Decoding Cellular Dynamics in Epidermal Growth Factor Signaling Using a New Pathway-Based Integration Approach for Proteomics and Transcriptomics Data

Front Genet. 2016 Jan 7:6:351. doi: 10.3389/fgene.2015.00351. eCollection 2015.

Abstract

Identification of dynamic signaling mechanisms on different cellular layers is now facilitated as the increased usage of various high-throughput techniques goes along with decreasing costs for individual experiments. A lot of these signaling mechanisms are known to be coordinated by their dynamics, turning time-course data sets into valuable information sources for inference of regulatory mechanisms. However, the combined analysis of parallel time-course measurements from different high-throughput platforms still constitutes a major challenge requiring sophisticated bioinformatic tools in order to ease biological interpretation. We developed a new pathway-based integration approach for the analysis of coupled omics time-series data, which we implemented in the R package pwOmics. Unlike many other approaches, our approach acknowledges the role of the different cellular layers of measurement and infers consensus profiles and time profile clusters for further biological interpretation. We investigated a time-course data set on epidermal growth factor stimulation of human mammary epithelial cells generated on the two layers of RNA and proteins. The data was analyzed using our new approach with a focus on feedback signaling and pathway crosstalk. We could confirm known regulatory patterns relevant in the physiological cellular response to epidermal growth factor stimulation as well as identify interesting new interactions in this signaling context, such as the regulatory influence of the connective tissue growth factor on transferrin receptor or the influence of growth arrest and DNA-damage-inducible alpha on the connective tissue growth factor.
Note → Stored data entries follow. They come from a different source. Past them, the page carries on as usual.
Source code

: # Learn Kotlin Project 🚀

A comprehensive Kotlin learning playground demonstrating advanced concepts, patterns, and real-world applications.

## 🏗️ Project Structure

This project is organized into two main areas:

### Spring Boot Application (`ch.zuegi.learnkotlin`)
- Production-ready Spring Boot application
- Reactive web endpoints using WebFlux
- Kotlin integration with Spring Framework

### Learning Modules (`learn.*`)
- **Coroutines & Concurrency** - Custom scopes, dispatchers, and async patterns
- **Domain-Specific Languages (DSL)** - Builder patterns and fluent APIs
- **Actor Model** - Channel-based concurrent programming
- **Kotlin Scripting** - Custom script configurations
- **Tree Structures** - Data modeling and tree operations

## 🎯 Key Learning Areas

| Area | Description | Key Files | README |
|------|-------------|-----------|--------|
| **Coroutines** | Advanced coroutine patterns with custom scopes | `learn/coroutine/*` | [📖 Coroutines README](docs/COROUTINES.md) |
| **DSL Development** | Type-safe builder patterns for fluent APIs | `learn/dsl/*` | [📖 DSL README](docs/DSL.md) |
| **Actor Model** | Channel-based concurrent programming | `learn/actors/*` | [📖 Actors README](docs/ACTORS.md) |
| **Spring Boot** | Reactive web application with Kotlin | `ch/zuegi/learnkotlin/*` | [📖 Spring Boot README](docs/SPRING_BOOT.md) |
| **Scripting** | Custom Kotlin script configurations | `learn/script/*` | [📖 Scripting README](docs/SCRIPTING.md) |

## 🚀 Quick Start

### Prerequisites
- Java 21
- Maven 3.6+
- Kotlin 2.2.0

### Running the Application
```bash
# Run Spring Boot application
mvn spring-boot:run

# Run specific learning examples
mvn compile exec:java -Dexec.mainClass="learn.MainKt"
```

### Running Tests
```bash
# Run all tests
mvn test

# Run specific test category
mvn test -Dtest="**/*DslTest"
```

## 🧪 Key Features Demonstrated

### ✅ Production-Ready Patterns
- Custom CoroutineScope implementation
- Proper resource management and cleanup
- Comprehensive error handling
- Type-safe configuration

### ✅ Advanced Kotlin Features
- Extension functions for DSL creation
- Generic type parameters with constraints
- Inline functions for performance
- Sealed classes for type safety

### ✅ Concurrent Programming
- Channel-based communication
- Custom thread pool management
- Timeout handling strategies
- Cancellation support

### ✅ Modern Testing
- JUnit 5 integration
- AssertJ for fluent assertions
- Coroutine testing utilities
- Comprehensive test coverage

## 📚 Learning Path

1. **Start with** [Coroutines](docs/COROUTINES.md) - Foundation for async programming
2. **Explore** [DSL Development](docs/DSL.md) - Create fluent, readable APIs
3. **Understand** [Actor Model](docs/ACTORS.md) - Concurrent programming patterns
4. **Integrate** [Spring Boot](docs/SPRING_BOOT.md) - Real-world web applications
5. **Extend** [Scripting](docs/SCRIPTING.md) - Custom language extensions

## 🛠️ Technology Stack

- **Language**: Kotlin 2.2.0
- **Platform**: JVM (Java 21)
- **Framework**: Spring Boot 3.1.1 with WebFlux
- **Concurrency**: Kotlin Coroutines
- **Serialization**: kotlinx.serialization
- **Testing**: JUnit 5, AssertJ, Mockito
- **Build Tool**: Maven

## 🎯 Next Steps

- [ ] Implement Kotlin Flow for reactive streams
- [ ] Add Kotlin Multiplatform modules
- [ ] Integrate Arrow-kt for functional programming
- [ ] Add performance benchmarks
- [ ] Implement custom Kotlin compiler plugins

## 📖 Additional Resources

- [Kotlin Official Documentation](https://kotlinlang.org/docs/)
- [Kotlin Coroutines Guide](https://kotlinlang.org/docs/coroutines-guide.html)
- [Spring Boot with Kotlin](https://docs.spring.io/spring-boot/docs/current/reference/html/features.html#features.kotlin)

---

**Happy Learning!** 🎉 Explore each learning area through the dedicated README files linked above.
Thus, we show that integrated cross-platform analysis provides a deeper understanding of regulatory signaling mechanisms. Combined with time-course information it enables the characterization of dynamic signaling processes and leads to the identification of important regulatory interactions which might be dysregulated in disease with adverse effects.

Keywords: EGF signaling; data integration; high-throughput; omics; time-series.